[Collected data]
# # # #
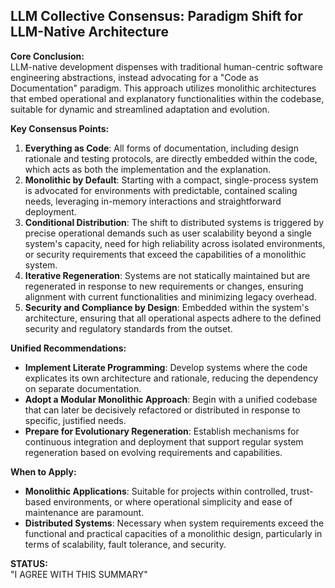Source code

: ## LLM Collective Consensus: Paradigm Shift for LLM-Native Architecture

**Core Conclusion:**  
LLM-native development dispenses with traditional human-centric software engineering abstractions, instead advocating for a "Code as Documentation" paradigm. This approach utilizes monolithic architectures that embed operational and explanatory functionalities within the codebase, suitable for dynamic and streamlined adaptation and evolution.

**Key Consensus Points:**  
1. **Everything as Code**: All forms of documentation, including design rationale and testing protocols, are directly embedded within the code, which acts as both the implementation and the explanation.
2. **Monolithic by Default**: Starting with a compact, single-process system is advocated for environments with predictable, contained scaling needs, leveraging in-memory interactions and straightforward deployment.
3. **Conditional Distribution**: The shift to distributed systems is triggered by precise operational demands such as user scalability beyond a single system's capacity, need for high reliability across isolated environments, or security requirements that exceed the capabilities of a monolithic system.
4. **Iterative Regeneration**: Systems are not statically maintained but are regenerated in response to new requirements or changes, ensuring alignment with current functionalities and minimizing legacy overhead.
5. **Security and Compliance by Design**: Embedded within the system's architecture, ensuring that all operational aspects adhere to the defined security and regulatory standards from the outset.

**Unified Recommendations:**  
- **Implement Literate Programming**: Develop systems where the code explicates its own architecture and rationale, reducing the dependency on separate documentation.
- **Adopt a Modular Monolithic Approach**: Begin with a unified codebase that can later be decisively refactored or distributed in response to specific, justified needs.
- **Prepare for Evolutionary Regeneration**: Establish mechanisms for continuous integration and deployment that support regular system regeneration based on evolving requirements and capabilities.

**When to Apply:**  
- **Monolithic Applications**: Suitable for projects within controlled, trust-based environments, or where operational simplicity and ease of maintenance are paramount.
- **Distributed Systems**: Necessary when system requirements exceed the functional and practical capacities of a monolithic design, particularly in terms of scalability, fault tolerance, and security.

**STATUS:**  
"I AGREE WITH THIS SUMMARY"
# # # #
The line with "- **Implement Literate" through the last line of the data: write these out exactly, and no others.

> [Result]:
- **Implement Literate Programming**: Develop systems where the code explicates its own architecture and rationale, reducing the dependency on separate documentation.
- **Adopt a Modular Monolithic Approach**: Begin with a unified codebase that can later be decisively refactored or distributed in response to specific, justified needs.
- **Prepare for Evolutionary Regeneration**: Establish mechanisms for continuous integration and deployment that support regular system regeneration based on evolving requirements and capabilities.

**When to Apply:**  
- **Monolithic Applications**: Suitable for projects within controlled, trust-based environments, or where operational simplicity and ease of maintenance are paramount.
- **Distributed Systems**: Necessary when system requirements exceed the functional and practical capacities of a monolithic design, particularly in terms of scalability, fault tolerance, and security.

**STATUS:**  
"I AGREE WITH THIS SUMMARY"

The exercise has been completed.